» TASK TO CARRY OUT
Below are the records; count the lines in which "progress" occurs and report only that number.

» EXTRACTED INFORMATION
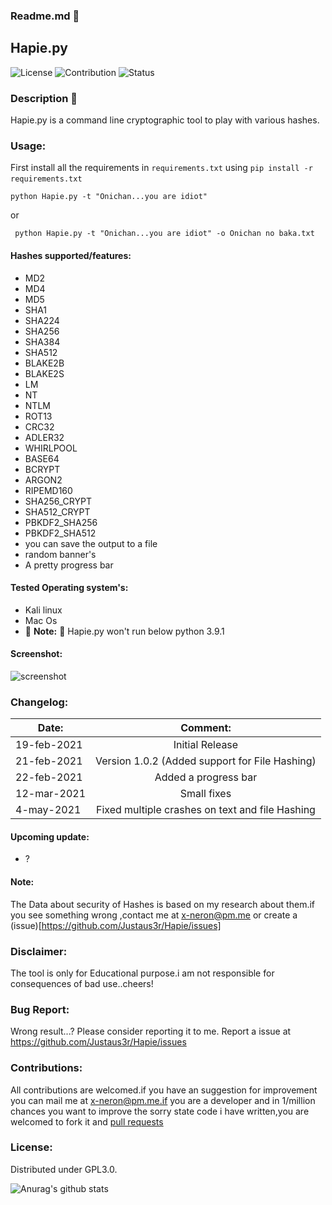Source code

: ### Readme.md 👋
## Hapie.py
![License](https://img.shields.io/badge/License-GPL3.0-<brightgreen>)
![Contribution](https://img.shields.io/badge/Contributions-Welcome-<brightgreen>)
![Status](https://img.shields.io/badge/Status-Alive-<brightgreen>)
### Description 🔶
Hapie.py is a command line cryptographic tool to play with various hashes.
### Usage:
First install all the requirements in ```requirements.txt``` using ```pip install -r requirements.txt``` &nbsp;
 
 ```python Hapie.py -t "Onichan...you are idiot"```
 
 or &nbsp;
 
``` python Hapie.py -t "Onichan...you are idiot" -o Onichan no baka.txt```
#### Hashes supported/features:
- MD2
- MD4
- MD5
- SHA1
- SHA224
- SHA256
- SHA384
- SHA512
- BLAKE2B
- BLAKE2S
- LM
- NT
- NTLM
- ROT13
- CRC32
- ADLER32
- WHIRLPOOL
- BASE64
- BCRYPT
- ARGON2
- RIPEMD160
- SHA256_CRYPT
- SHA512_CRYPT
- PBKDF2_SHA256
- PBKDF2_SHA512
- you can save the output to a file
- random banner's
- A pretty progress bar
#### Tested Operating system's:
- Kali linux
- Mac Os
- 🔴 **Note:** 🔴  Hapie.py won't run below python 3.9.1
#### Screenshot:
![screenshot](https://drive.google.com/uc?export=download&id=1f3IbB_VM9vhkSBkoS5Nae4-EyVG8KVGx)
### Changelog:

| Date:         | Comment:                                        | 
| ------------- |:-------------:                                  | 
| 19-feb-2021   | Initial Release                                 | 
| 21-feb-2021   | Version 1.0.2 (Added support for File Hashing)  |  
| 22-feb-2021   | Added a progress bar                            | 
| 12-mar-2021   | Small fixes                                     |
| 4-may-2021    | Fixed multiple crashes on text and file Hashing |
#### Upcoming update:
- ?
#### Note:
The Data about security of Hashes is based on my research about them.if you see something wrong ,contact me at x-neron@pm.me or create a (issue)[https://github.com/Justaus3r/Hapie/issues]
### Disclaimer:
The tool is only for Educational purpose.i am not responsible for consequences of bad use..cheers!
### Bug Report:
Wrong result...?
Please consider reporting it to me.
Report a issue at https://github.com/Justaus3r/Hapie/issues
### Contributions:
All contributions are welcomed.if you have an suggestion for improvement you can mail me at x-neron@pm.me.if you are a developer and in 1/million chances you want to improve the sorry state code i have written,you are welcomed to fork it and [pull requests](https://github.com/Justaus3r/Hapie/pulls)
### License:
Distributed under GPL3.0.

![Anurag's github stats](https://github-readme-stats.vercel.app/api?username=Justaus3r)
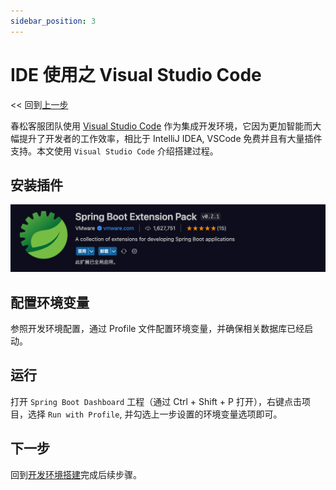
 ```yaml
---
sidebar_position: 3
---
```


# IDE 使用之 Visual Studio Code

<< 回到[上一步](./engineering.md#初始化系统) <!-- markup:skip-line -->

春松客服团队使用 [Visual Studio Code](https://code.visualstudio.com/) 作为集成开发环境，它因为更加智能而大幅提升了开发者的工作效率，相比于 IntelliJ IDEA, VSCode 免费并且有大量插件支持。本文使用 `Visual Studio Code` 介绍搭建过程。

## 安装插件

![Spring Boot Extension Pack](../images/products/ide_vscode_plugin.png)

## 配置环境变量

参照开发环境配置，通过 Profile 文件配置环境变量，并确保相关数据库已经启动。

## 运行

打开 `Spring Boot Dashboard` 工程（通过 Ctrl + Shift + P 打开），右键点击项目，选择 `Run with Profile`, 并勾选上一步设置的环境变量选项即可。

## 下一步

回到[开发环境搭建](./engineering.md#初始化系统)完成后续步骤。
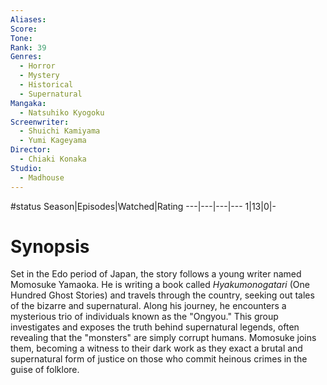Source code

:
 ```yaml
---
Aliases:
Score:
Tone: 
Rank: 39
Genres:
  - Horror
  - Mystery
  - Historical
  - Supernatural
Mangaka:
  - Natsuhiko Kyogoku
Screenwriter:
  - Shuichi Kamiyama
  - Yumi Kageyama
Director:
  - Chiaki Konaka
Studio:
  - Madhouse
---
```

#status
Season|Episodes|Watched|Rating
---|---|---|---
1|13|0|-

# Synopsis
Set in the Edo period of Japan, the story follows a young writer named Momosuke Yamaoka. He is writing a book called _Hyakumonogatari_ (One Hundred Ghost Stories) and travels through the country, seeking out tales of the bizarre and supernatural. Along his journey, he encounters a mysterious trio of individuals known as the "Ongyou." This group investigates and exposes the truth behind supernatural legends, often revealing that the "monsters" are simply corrupt humans. Momosuke joins them, becoming a witness to their dark work as they exact a brutal and supernatural form of justice on those who commit heinous crimes in the guise of folklore.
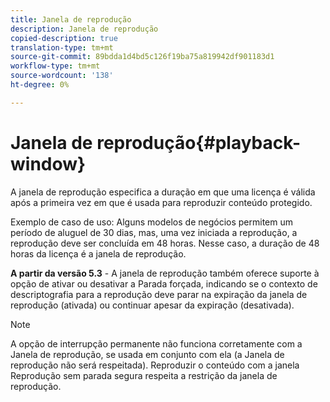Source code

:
 ```yaml
---
title: Janela de reprodução
description: Janela de reprodução
copied-description: true
translation-type: tm+mt
source-git-commit: 89bdda1d4bd5c126f19ba75a819942df901183d1
workflow-type: tm+mt
source-wordcount: '138'
ht-degree: 0%

---
```



# Janela de reprodução{#playback-window}

A janela de reprodução especifica a duração em que uma licença é válida após a primeira vez em que é usada para reproduzir conteúdo protegido.

Exemplo de caso de uso: Alguns modelos de negócios permitem um período de aluguel de 30 dias, mas, uma vez iniciada a reprodução, a reprodução deve ser concluída em 48 horas. Nesse caso, a duração de 48 horas da licença é a janela de reprodução.

**A partir da versão 5.3**  - A janela de reprodução também oferece suporte à opção de ativar ou desativar a Parada forçada, indicando se o contexto de descriptografia para a reprodução deve parar na expiração da janela de reprodução (ativada) ou continuar apesar da expiração (desativada).

>[!NOTE]
>
>A opção de interrupção permanente não funciona corretamente com a Janela de reprodução, se usada em conjunto com ela (a Janela de reprodução não será respeitada). Reproduzir o conteúdo com a janela Reprodução sem parada segura respeita a restrição da janela de reprodução.

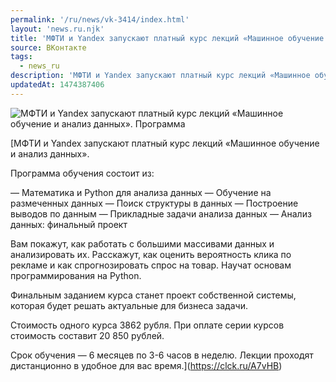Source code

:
 ```yaml
---
permalink: '/ru/news/vk-3414/index.html'
layout: 'news.ru.njk'
title: 'МФТИ и Yandex запускают платный курс лекций «Машинное обучение и анализ данных».'
source: ВКонтакте
tags:
  - news_ru
description: 'МФТИ и Yandex запускают платный курс лекций «Машинное обучение и анализ данных».'
updatedAt: 1474387406
---
```

![МФТИ и Yandex запускают платный курс лекций «Машинное обучение и анализ данных». Программа](https://sun9-74.userapi.com/c636227/v636227484/26805/6vkp13Cay6A.jpg)

[МФТИ и Yandex запускают платный курс лекций «Машинное обучение и анализ данных».

Программа обучения состоит из:

— Математика и Python для анализа данных
— Обучение на размеченных данных
— Поиск структуры в данных
— Построение выводов по данным
— Прикладные задачи анализа данных
— Анализ данных: финальный проект

Вам покажут, как работать с большими массивами данных и анализировать их. Расскажут, как оценить вероятность клика по рекламе и как спрогнозировать спрос на товар. Научат основам программирования на Python.

Финальным заданием курса станет проект собственной системы, которая будет решать актуальные для бизнеса задачи.

Стоимость одного курса 3862 рубля. При оплате серии курсов стоимость составит 20 850 рублей.

Срок обучения — 6 месяцев по 3-6 часов в неделю. Лекции проходят дистанционно в удобное для вас время.](https://clck.ru/A7vHB)
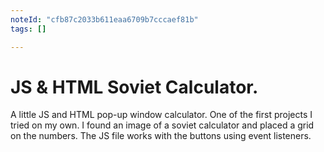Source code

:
 ```yaml
---
noteId: "cfb87c2033b611eaa6709b7cccaef81b"
tags: []

---
```

# JS & HTML Soviet Calculator.
A little JS and HTML pop-up window calculator. One of the first projects I tried on my own. I found
an image of a soviet calculator and placed a grid on the numbers. The JS file works with the buttons using
event listeners. 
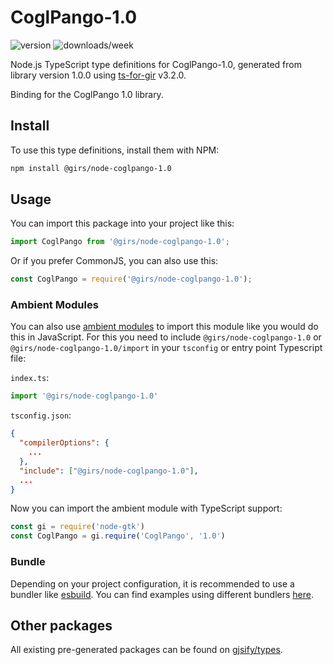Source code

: 
# CoglPango-1.0

![version](https://img.shields.io/npm/v/@girs/node-coglpango-1.0)
![downloads/week](https://img.shields.io/npm/dw/@girs/node-coglpango-1.0)


Node.js TypeScript type definitions for CoglPango-1.0, generated from library version 1.0.0 using [ts-for-gir](https://github.com/gjsify/ts-for-gir) v3.2.0.

Binding for the CoglPango 1.0 library.

## Install

To use this type definitions, install them with NPM:
```bash
npm install @girs/node-coglpango-1.0
```

## Usage

You can import this package into your project like this:
```ts
import CoglPango from '@girs/node-coglpango-1.0';
```

Or if you prefer CommonJS, you can also use this:
```ts
const CoglPango = require('@girs/node-coglpango-1.0');
```

### Ambient Modules

You can also use [ambient modules](https://github.com/gjsify/ts-for-gir/tree/main/packages/cli#ambient-modules) to import this module like you would do this in JavaScript.
For this you need to include `@girs/node-coglpango-1.0` or `@girs/node-coglpango-1.0/import` in your `tsconfig` or entry point Typescript file:

`index.ts`:
```ts
import '@girs/node-coglpango-1.0'
```

`tsconfig.json`:
```json
{
  "compilerOptions": {
    ...
  },
  "include": ["@girs/node-coglpango-1.0"],
  ...
}
```

Now you can import the ambient module with TypeScript support: 

```ts
const gi = require('node-gtk')
const CoglPango = gi.require('CoglPango', '1.0')
```


### Bundle

Depending on your project configuration, it is recommended to use a bundler like [esbuild](https://esbuild.github.io/). You can find examples using different bundlers [here](https://github.com/gjsify/ts-for-gir/tree/main/examples).

## Other packages

All existing pre-generated packages can be found on [gjsify/types](https://github.com/gjsify/types).

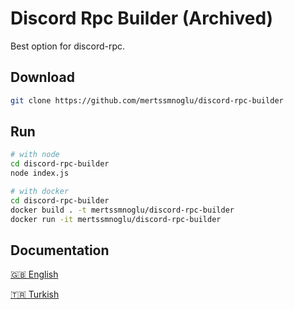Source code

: # Discord Rpc Builder (Archived)

Best option for discord-rpc.

## Download

```bash
git clone https://github.com/mertssmnoglu/discord-rpc-builder
```
## Run
```bash
# with node
cd discord-rpc-builder
node index.js

# with docker
cd discord-rpc-builder
docker build . -t mertssmnoglu/discord-rpc-builder
docker run -it mertssmnoglu/discord-rpc-builder
```

## Documentation

[🇬🇧 English](https://github.com/mertssmnoglu/discord-rpc-builder/tree/master/docs/english.md)

[🇹🇷 Turkish](https://github.com/mertssmnoglu/discord-rpc-builder/tree/master/docs/türkçe.md)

» RESPONSE AREA
2